Artist of the Month: Nicole Moudaber is a Resilient Techno Force
Resilience in the face of adversity is something Nicole Moudaber fully understands. Alice Austin hears how the Nigerian born, British artist continues to overcome everything standing before her through passion and perseverance.
The first thing Nicole Moudaber did after her party sold out in Beirut was fill a garbage bag with money and dump it in her parents hallway. They’d cut her off when she told them she planned to work in music, and that garbage bag was her way of communicating in “a language they could understand.”
Defiance, resistance, passion — it’s a fitting representation of Nicole Moudaber’s career. Born to Nigerian and Lebanese parents, Moudaber spent her childhood in Lagos and moved to Beirut as a teen. There she found herself in “a conservative environment, a patriarchal society.” And from a young age, she says she felt the need to express herself “as a woman and, more importantly, as my own person.”
Nicole’s presence, even through Zoom, is as powerful as her story. Her hair is glorious — big and raven-black — and her eyes are dark and bright at the same time. Her voice is pure rock-star gravel and the words roll out in a French-Lebanese cadence, both sing-song and self-assured. She speaks from her central London living room, half of which is taken up by a home studio where she streams her In The MOOD radio show each week, live from lockdown.
The woman is a superstar. She’s shaped the way the world parties, but she turns up early for our call and is so warm and encouraging I immediately feel like she has my back; like Nicole Moudaber is my ally. “The key to success in this business is to be nice to people,” she says, rolling a cigarette. “Actually, not in business — in life. And it’s free!”
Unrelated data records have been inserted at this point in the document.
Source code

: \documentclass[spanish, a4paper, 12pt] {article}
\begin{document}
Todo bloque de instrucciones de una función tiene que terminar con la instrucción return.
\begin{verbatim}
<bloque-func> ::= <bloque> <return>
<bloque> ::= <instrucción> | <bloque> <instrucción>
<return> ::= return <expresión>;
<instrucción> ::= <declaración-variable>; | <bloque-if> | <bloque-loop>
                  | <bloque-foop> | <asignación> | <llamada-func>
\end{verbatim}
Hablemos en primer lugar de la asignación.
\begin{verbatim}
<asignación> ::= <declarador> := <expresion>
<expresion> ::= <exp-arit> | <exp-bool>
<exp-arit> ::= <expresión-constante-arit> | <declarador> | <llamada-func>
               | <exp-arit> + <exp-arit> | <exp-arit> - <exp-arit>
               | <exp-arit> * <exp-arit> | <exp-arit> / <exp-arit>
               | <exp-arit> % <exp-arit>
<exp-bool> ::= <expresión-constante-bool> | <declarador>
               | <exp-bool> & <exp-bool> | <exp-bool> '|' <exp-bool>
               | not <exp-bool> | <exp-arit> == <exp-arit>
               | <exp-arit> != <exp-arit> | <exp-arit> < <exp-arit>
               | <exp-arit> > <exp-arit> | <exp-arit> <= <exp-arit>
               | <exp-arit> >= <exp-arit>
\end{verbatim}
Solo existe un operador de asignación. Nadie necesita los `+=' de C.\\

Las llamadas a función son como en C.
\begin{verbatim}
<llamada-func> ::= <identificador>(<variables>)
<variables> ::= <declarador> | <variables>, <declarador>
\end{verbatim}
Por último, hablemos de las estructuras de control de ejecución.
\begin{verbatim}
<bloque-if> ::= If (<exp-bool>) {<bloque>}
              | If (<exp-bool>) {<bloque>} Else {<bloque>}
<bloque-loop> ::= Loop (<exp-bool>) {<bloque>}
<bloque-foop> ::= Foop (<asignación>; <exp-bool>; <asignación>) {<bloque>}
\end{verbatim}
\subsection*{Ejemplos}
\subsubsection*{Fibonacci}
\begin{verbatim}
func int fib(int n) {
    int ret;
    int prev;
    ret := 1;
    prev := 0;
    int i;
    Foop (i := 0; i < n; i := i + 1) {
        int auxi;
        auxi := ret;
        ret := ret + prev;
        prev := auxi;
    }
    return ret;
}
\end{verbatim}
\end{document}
Nicole’s teenaged ambition to be her own person sounds like a reasonable request, but in context, it demonstrates great courage. From 1975 to 2005, Lebanon was submerged in conflict. They call it a Civil War, but the Lebanese prefer the term “proxy war.” Instead of a conflict between local factions, and the country was being used as a battleground for Syrian, Israeli and Palestinian forces.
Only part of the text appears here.